The dataset is from https://www.kaggle.com/c/walmart-recruiting-store-sales-forecasting.

### Total Flow
First, train data goes through the SVD function and becomes smoother data. Smoothened train data and test data are pre-processed with the same pre-process function. The result data are used for sm.OLS linear regression function.

Data pre-processing : Preprocessed the ‘Date’ column data type to date format, made a new column ‘Wk’ as a categorical variable, which defines the order of weeks of the year. Also made a new column ‘Yr’ which defines what year the data is from.

### Model
**SVD:**    

The SVD function performs dimensionality reduction on weekly sales data for input data which is a splitted train data of each department. We chose d = 8 for the reduction amount. It pivots the data into a matrix where rows represent stores and columns represent weeks. The matrix is centered by subtracting the mean weekly sales of each store. SVD is performed on the centered matrix, and the top 8(d) components are used to approximate the original matrix. If the number of stores is less than or equal to d, SVD is skipped, and only the mean is added back because the reduction result will be the same as the original data. The result matrix is reshaped back to the original format with columns for ‘Store’, ‘Date’, and ‘Weekly_Sales’. The function returns this smoothed data with its department column added back.  

  
**Linear regression:**  

First, the unique pairs of 'Store' and 'Dept' from both the train and test datasets are extracted and the intersection of these pairs were found to use only the common store-department combinations. Then, for each department (train_split), it applies SVD, to smooth the data to reduce noise and capture the most important factors. This smoothed train data is then preprocessed and split into individual store-department subsets.
For each store-department pair, the data is transformed into design matrices by ‘patsy’. The dataset is grouped by store and department so that we can train models for each case. Missing or zero value columns are dropped, and the remaining features are further filtered through a backward elimination process to get rid of highly collinearity.
After predictions are made with sm.OLS function, these predictions are then left merged with the test data so that we have the ‘IS_Holiday’ column back to our result. Missing values are filled with zeros because it showed the lowest WMAE among zeros, mean, or other values.


In [None]:
import numpy as np
import pandas as pd
from scipy.linalg import svd

def reduced_svd(train, dept_id, d=8):
    # Filter data for the specified department
    dept_df = train[train['Dept'] == dept_id]

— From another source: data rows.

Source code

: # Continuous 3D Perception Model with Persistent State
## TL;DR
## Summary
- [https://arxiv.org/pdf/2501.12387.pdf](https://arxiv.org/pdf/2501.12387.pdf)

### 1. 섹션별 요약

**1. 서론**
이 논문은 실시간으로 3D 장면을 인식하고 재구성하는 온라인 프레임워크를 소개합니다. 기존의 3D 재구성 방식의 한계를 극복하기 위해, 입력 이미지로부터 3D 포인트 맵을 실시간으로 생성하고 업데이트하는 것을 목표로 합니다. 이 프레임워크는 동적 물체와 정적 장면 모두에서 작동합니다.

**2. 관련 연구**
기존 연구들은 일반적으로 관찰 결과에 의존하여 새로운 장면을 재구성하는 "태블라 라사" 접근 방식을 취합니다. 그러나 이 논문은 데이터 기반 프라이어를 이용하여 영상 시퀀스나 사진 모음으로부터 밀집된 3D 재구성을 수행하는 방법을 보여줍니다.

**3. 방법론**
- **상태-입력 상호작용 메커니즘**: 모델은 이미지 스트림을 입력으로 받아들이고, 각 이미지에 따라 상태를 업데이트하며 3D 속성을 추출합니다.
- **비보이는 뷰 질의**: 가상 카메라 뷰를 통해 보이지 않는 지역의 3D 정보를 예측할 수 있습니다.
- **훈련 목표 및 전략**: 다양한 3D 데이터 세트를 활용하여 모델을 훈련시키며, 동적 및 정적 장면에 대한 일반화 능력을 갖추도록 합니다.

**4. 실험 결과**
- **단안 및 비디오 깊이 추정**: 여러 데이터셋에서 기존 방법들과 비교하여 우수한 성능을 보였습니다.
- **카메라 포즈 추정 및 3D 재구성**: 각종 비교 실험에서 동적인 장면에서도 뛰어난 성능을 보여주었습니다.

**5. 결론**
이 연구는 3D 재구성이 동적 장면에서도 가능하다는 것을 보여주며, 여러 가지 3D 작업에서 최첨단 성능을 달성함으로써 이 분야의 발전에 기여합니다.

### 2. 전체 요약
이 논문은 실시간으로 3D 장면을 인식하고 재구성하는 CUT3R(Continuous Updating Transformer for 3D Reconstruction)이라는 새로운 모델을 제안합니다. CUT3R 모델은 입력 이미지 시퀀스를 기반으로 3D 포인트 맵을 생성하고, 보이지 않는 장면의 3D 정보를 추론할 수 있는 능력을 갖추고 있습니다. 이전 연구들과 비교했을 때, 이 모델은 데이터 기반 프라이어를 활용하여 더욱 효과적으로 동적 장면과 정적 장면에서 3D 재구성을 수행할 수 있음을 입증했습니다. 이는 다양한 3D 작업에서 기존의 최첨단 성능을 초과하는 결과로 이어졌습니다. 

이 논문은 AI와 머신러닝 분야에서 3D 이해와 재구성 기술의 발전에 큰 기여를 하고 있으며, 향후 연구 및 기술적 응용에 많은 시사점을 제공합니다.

    # Pivot the data to form matrix X where rows are stores and columns are weeks
    X = dept_df.pivot(index='Store', columns='Date', values='Weekly_Sales').fillna(0)

    # Calculate mean weekly sales for each store (mean of each row)
    store_mean = X.mean(axis=1)

    # Center the data by subtracting the store means
    X_centered = X.sub(store_mean, axis=0)

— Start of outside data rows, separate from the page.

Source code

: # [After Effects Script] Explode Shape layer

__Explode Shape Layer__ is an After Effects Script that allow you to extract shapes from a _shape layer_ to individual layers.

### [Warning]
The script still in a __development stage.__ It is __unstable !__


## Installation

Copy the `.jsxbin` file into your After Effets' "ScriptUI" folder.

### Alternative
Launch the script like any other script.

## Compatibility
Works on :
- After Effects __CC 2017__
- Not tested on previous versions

    # Convert to numpy array for SVD
    X_centered_np = X_centered.to_numpy()

    # Perform SVD only if we have enough rows for rank reduction
    m, n = X_centered_np.shape
    if m > d:
        # SVD decomposition
        U, D, Vt = svd(X_centered_np, full_matrices=False)

        # Select the top d components
        U_d = U[:, :d]
        D_d = np.diag(D[:d])
        Vt_d = Vt[:d, :]

        # Reconstruct the matrix using the top d components
        X_approx_centered = U_d @ D_d @ Vt_d

        # Re-center by adding the store mean back to each row
        X_approx = X_approx_centered + store_mean.values[:, np.newaxis]
    else:
        # If rows <= d, we skip SVD and just add the mean to get the original X
        X_approx = X_centered_np + store_mean.values[:, np.newaxis]

    # Convert the reconstructed matrix back to DataFrame for easier handling
    X_approx_df = pd.DataFrame(X_approx, index=X.index, columns=X.columns)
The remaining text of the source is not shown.